* [Assigned task] All lines with the word "utilitzades" in the material below are required.

* [Input material]
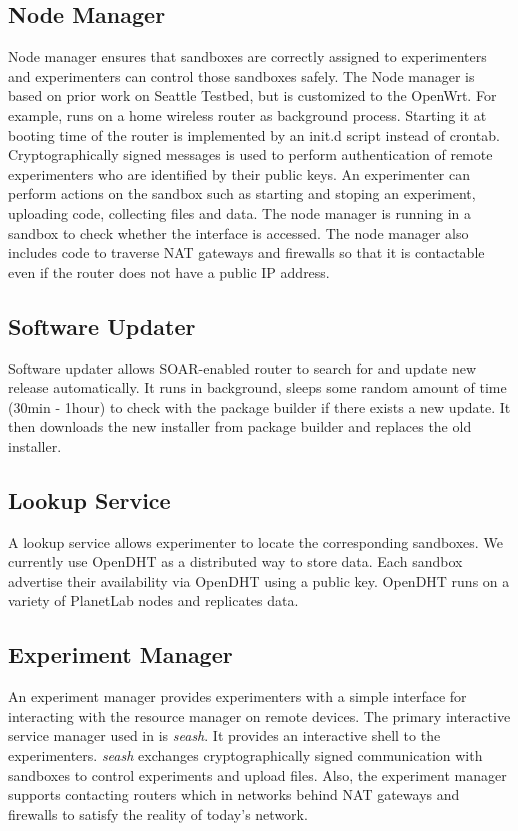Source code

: \subsection{Node Manager}
\label{sec.nodemanager}
Node manager\cite{nodemanager} ensures that sandboxes are correctly assigned to experimenters and experimenters can control those sandboxes safely. The Node manager is based on prior work on Seattle Testbed, but is customized to the OpenWrt. For example, \sysname runs on a home wireless router as background process. Starting it at booting time of the router is implemented by an init.d script instead of crontab. Cryptographically signed messages is used to perform authentication of remote experimenters who are identified by their public keys. An experimenter can perform actions on the sandbox such as starting and stoping an experiment, uploading code, collecting files and data. The node manager is running in a sandbox to check whether the interface is accessed. The node manager also includes code to traverse NAT gateways and firewalls so that it is contactable even if the router does not have a public IP address. 

\subsection{Software Updater}
\label{sec.softwareupdater}
Software updater allows SOAR-enabled router to search for and update new release automatically. It runs in background, sleeps some random amount of time (30min - 1hour) to check with the package builder if there exists a new update. It then downloads the new installer from package builder and replaces the old installer. 

\subsection{Lookup Service}
\label{sec.lookupservice}
A lookup service allows experimenter to locate the corresponding sandboxes. We currently use OpenDHT\cite{rhea2005opendht} as a distributed way to store data. Each sandbox advertise their availability via OpenDHT using a public key. OpenDHT runs on a variety of PlanetLab nodes and replicates data.

\subsection{Experiment Manager}
\label{sec.seash}
An experiment manager provides experimenters with a simple interface for interacting with the resource manager on remote devices. The primary interactive service manager used in \sysname is \textit{seash}\cite{seash}. It provides an interactive shell to the experimenters. \textit{seash} exchanges cryptographically signed communication with sandboxes to control experiments and upload files. Also, the experiment manager supports contacting routers which in networks behind NAT gateways and firewalls to satisfy the reality of today's network.

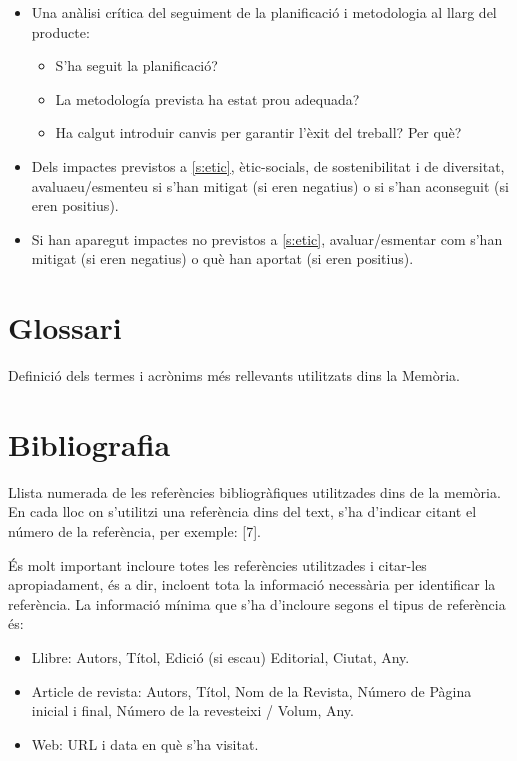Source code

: \documentclass[CAT,BIB]{TFUOC}%
\begin{document}
\begin{itemize}
\item 
Una anàlisi crítica del seguiment de la planificació i metodologia al llarg del producte:
\begin{itemize}
    \item S’ha seguit la planificació?
    \item La metodología prevista ha estat prou adequada?
    \item Ha calgut introduir canvis per garantir l’èxit del treball? Per què?
\end{itemize}
\item Dels impactes previstos a \ref{s:etic}, ètic-socials, de sostenibilitat i de diversitat, avaluaeu/esmenteu si s'han mitigat (si eren negatius) o si s'han aconseguit (si eren positius). 
\item Si han aparegut impactes no previstos a \ref{s:etic}, avaluar/esmentar com s'han mitigat (si eren negatius) o què han aportat (si eren positius).
\end{itemize}

\chapter{Glossari}

Definició dels termes i acrònims més rellevants utilitzats dins la Memòria.


\chapter{Bibliografia}

Llista numerada de les referències bibliogràfiques utilitzades dins de la memòria. En cada lloc on s'utilitzi una referència dins del text, s'ha d'indicar citant el número de la referència, per exemple: [7].

És molt important incloure totes les referències utilitzades i citar-les apropiadament, és a dir, incloent tota la informació necessària per identificar la referència. La informació mínima que s'ha d'incloure segons el tipus de referència és:

\begin{itemize}
\item Llibre: Autors, Títol, Edició (si escau) Editorial, Ciutat, Any.
\item  Article de revista: Autors, Títol, Nom de la Revista, Número de Pàgina inicial i final, Número de la revesteixi / Volum, Any.
\item  Web: URL i data en què s'ha visitat.
\end{itemize}
\end{document}
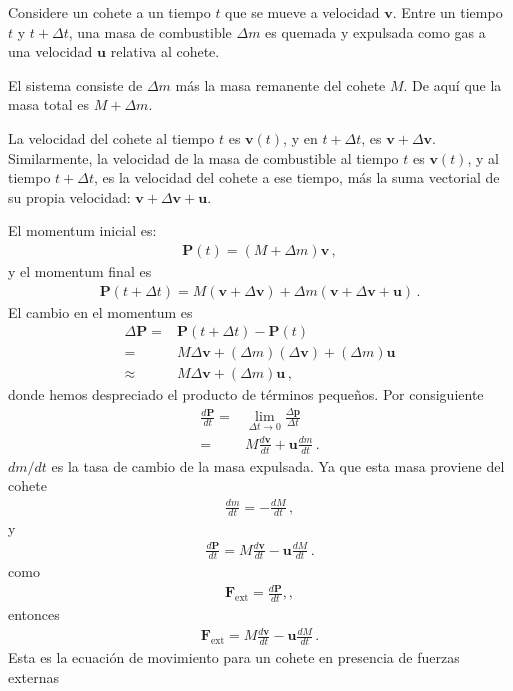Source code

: Considere un cohete a un tiempo $t$ que se mueve a velocidad $\mathbf{v}$. Entre un tiempo $t$ y $t+\Delta t$, una masa de combustible $\Delta m$ es quemada y expulsada como gas a una velocidad $\mathbf{u}$ relativa al cohete.

El sistema consiste de $\Delta m$ más la masa remanente del cohete $M$. De aquí que la masa total es $M+\Delta m$.

La velocidad del cohete al tiempo $t$ es $\mathbf{v}(t)$, y en $t+\Delta t$, es $\mathbf{v}+\Delta\mathbf{v}$. Similarmente, la velocidad de la masa de combustible al tiempo $t$ es $\mathbf{v}(t)$, y al tiempo $t+\Delta t$, es la velocidad del cohete a ese tiempo, más la suma vectorial de su propia velocidad: $\mathbf{v}+\Delta\mathbf{v}+\mathbf{u}$. 

El momentum inicial es:
\begin{align}
  \mathbf{P}(t)=(M+\Delta m)\mathbf{v}\,,
\end{align}
y el momentum final es
\begin{align}
  \mathbf{P}(t+\Delta t)=M(\mathbf{v}+\Delta\mathbf{v})+\Delta m(\mathbf{v}+\Delta\mathbf{v}+\mathbf{u})\,.
\end{align}
El cambio en el momentum es
\begin{align}
  \Delta\mathbf{P}=&\mathbf{P}(t+\Delta t)-\mathbf{P}(t)\nonumber\\
=&M\Delta\mathbf{v}+(\Delta m)(\Delta\mathbf{v})+(\Delta m)\mathbf{u}\nonumber\\
\approx &M\Delta\mathbf{v}+(\Delta m)\mathbf{u}\,,
\end{align}
donde hemos despreciado el producto de términos pequeños. Por consiguiente
\begin{align}
  \frac{d\mathbf{P}}{dt}=&\lim_{\Delta t\to 0}\frac{\Delta\mathbf{p}}{\Delta t}\nonumber\\
=&M\frac{d\mathbf{v}}{dt}+\mathbf{u}\frac{dm}{dt}\,.
\end{align}
$dm/dt$ es la tasa de cambio de la masa expulsada. Ya que esta masa proviene del cohete
\begin{align}
  \frac{dm}{dt}=-\frac{dM}{dt}\,,
\end{align}
y
\begin{align}
  \frac{d\mathbf{P}}{dt}=M\frac{d\mathbf{v}}{dt}-\mathbf{u}\frac{dM}{dt}\,.
\end{align}
como
\begin{align}
  \mathbf{F}_{\text{ext}}=\frac{d\mathbf{P}}{dt},,
\end{align}
entonces
\begin{align}
  \label{eq:mrocket}
   \mathbf{F}_{\text{ext}}=M\frac{d\mathbf{v}}{dt}-\mathbf{u}\frac{dM}{dt}\,.
\end{align}
Esta es la ecuación de movimiento para un cohete en presencia de
fuerzas externas

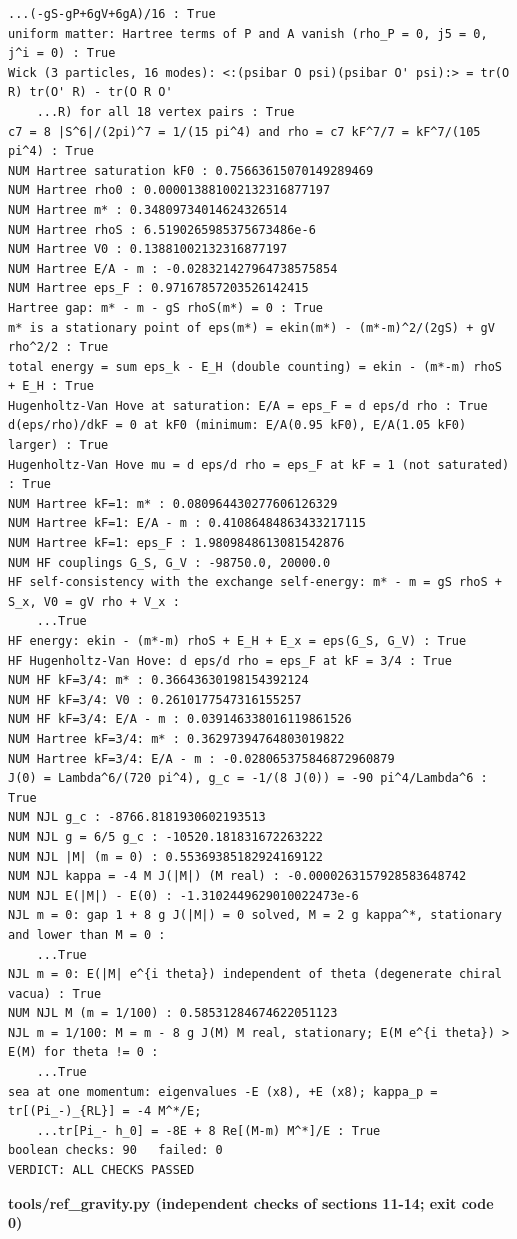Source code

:\documentclass[10pt,a4paper]{article}
\begin{document}
\begin{Verbatim}[fontsize=\small,frame=single,framesep=2mm]
    ...(-gS-gP+6gV+6gA)/16 : True
uniform matter: Hartree terms of P and A vanish (rho_P = 0, j5 = 0, j^i = 0) : True
Wick (3 particles, 16 modes): <:(psibar O psi)(psibar O' psi):> = tr(O R) tr(O' R) - tr(O R O'
    ...R) for all 18 vertex pairs : True
c7 = 8 |S^6|/(2pi)^7 = 1/(15 pi^4) and rho = c7 kF^7/7 = kF^7/(105 pi^4) : True
NUM Hartree saturation kF0 : 0.75663615070149289469
NUM Hartree rho0 : 0.000013881002132316877197
NUM Hartree m* : 0.34809734014624326514
NUM Hartree rhoS : 6.5190265985375673486e-6
NUM Hartree V0 : 0.13881002132316877197
NUM Hartree E/A - m : -0.028321427964738575854
NUM Hartree eps_F : 0.97167857203526142415
Hartree gap: m* - m - gS rhoS(m*) = 0 : True
m* is a stationary point of eps(m*) = ekin(m*) - (m*-m)^2/(2gS) + gV rho^2/2 : True
total energy = sum eps_k - E_H (double counting) = ekin - (m*-m) rhoS + E_H : True
Hugenholtz-Van Hove at saturation: E/A = eps_F = d eps/d rho : True
d(eps/rho)/dkF = 0 at kF0 (minimum: E/A(0.95 kF0), E/A(1.05 kF0) larger) : True
Hugenholtz-Van Hove mu = d eps/d rho = eps_F at kF = 1 (not saturated) : True
NUM Hartree kF=1: m* : 0.080964430277606126329
NUM Hartree kF=1: E/A - m : 0.41086484863433217115
NUM Hartree kF=1: eps_F : 1.9809848613081542876
NUM HF couplings G_S, G_V : -98750.0, 20000.0
HF self-consistency with the exchange self-energy: m* - m = gS rhoS + S_x, V0 = gV rho + V_x :
    ...True
HF energy: ekin - (m*-m) rhoS + E_H + E_x = eps(G_S, G_V) : True
HF Hugenholtz-Van Hove: d eps/d rho = eps_F at kF = 3/4 : True
NUM HF kF=3/4: m* : 0.36643630198154392124
NUM HF kF=3/4: V0 : 0.2610177547316155257
NUM HF kF=3/4: E/A - m : 0.039146338016119861526
NUM Hartree kF=3/4: m* : 0.36297394764803019822
NUM Hartree kF=3/4: E/A - m : -0.028065375846872960879
J(0) = Lambda^6/(720 pi^4), g_c = -1/(8 J(0)) = -90 pi^4/Lambda^6 : True
NUM NJL g_c : -8766.8181930602193513
NUM NJL g = 6/5 g_c : -10520.181831672263222
NUM NJL |M| (m = 0) : 0.55369385182924169122
NUM NJL kappa = -4 M J(|M|) (M real) : -0.0000263157928583648742
NUM NJL E(|M|) - E(0) : -1.3102449629010022473e-6
NJL m = 0: gap 1 + 8 g J(|M|) = 0 solved, M = 2 g kappa^*, stationary and lower than M = 0 :
    ...True
NJL m = 0: E(|M| e^{i theta}) independent of theta (degenerate chiral vacua) : True
NUM NJL M (m = 1/100) : 0.58531284674622051123
NJL m = 1/100: M = m - 8 g J(M) M real, stationary; E(M e^{i theta}) > E(M) for theta != 0 :
    ...True
sea at one momentum: eigenvalues -E (x8), +E (x8); kappa_p = tr[(Pi_-)_{RL}] = -4 M^*/E;
    ...tr[Pi_- h_0] = -8E + 8 Re[(M-m) M^*]/E : True
boolean checks: 90   failed: 0
VERDICT: ALL CHECKS PASSED
\end{Verbatim}
\textbf{tools/ref\_gravity.py (independent checks of sections 11-14; exit code 0)}
\end{document}
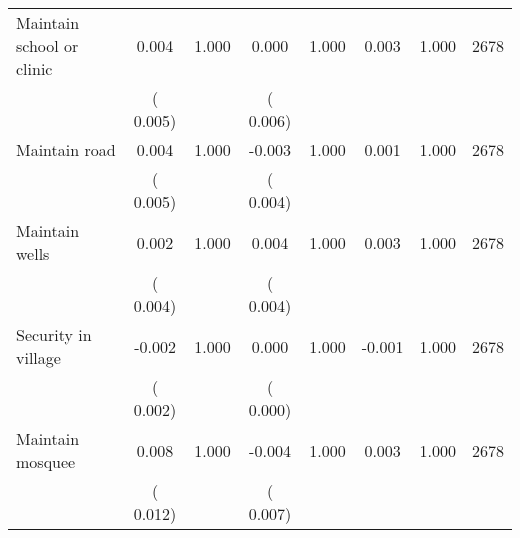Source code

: \begin{tabular}{l*{7}{c}}
 Maintain school or clinic       &              0.004       &        1.000  &              0.000       &        1.000  &              0.003       &              1.000 &  2678 \\ 
                       &       (       0.005)             &                               &       (       0.006)                     &                               &                                               &                                &                      \\ 

 Maintain road       &              0.004       &        1.000  &             -0.003       &        1.000  &              0.001       &              1.000 &  2678 \\ 
                       &       (       0.005)             &                               &       (       0.004)                     &                               &                                               &                                &                      \\ 

 Maintain wells       &              0.002       &        1.000  &              0.004       &        1.000  &              0.003       &              1.000 &  2678 \\ 
                       &       (       0.004)             &                               &       (       0.004)                     &                               &                                               &                                &                      \\ 

 Security in village       &             -0.002       &        1.000  &              0.000       &        1.000  &             -0.001       &              1.000 &  2678 \\ 
                       &       (       0.002)             &                               &       (       0.000)                     &                               &                                               &                                &                      \\ 

 Maintain mosquee       &              0.008       &        1.000  &             -0.004       &        1.000  &              0.003       &              1.000 &  2678 \\ 
                       &       (       0.012)             &                               &       (       0.007)                     &                               &                                               &                                &                      \\ 


\end{tabular}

* [Output for this exercise]
Llista numerada de les referències bibliogràfiques utilitzades dins de la memòria. En cada lloc on s'utilitzi una referència dins del text, s'ha d'indicar citant el número de la referència, per exemple: [7].
És molt important incloure totes les referències utilitzades i citar-les apropiadament, és a dir, incloent tota la informació necessària per identificar la referència. La informació mínima que s'ha d'incloure segons el tipus de referència és:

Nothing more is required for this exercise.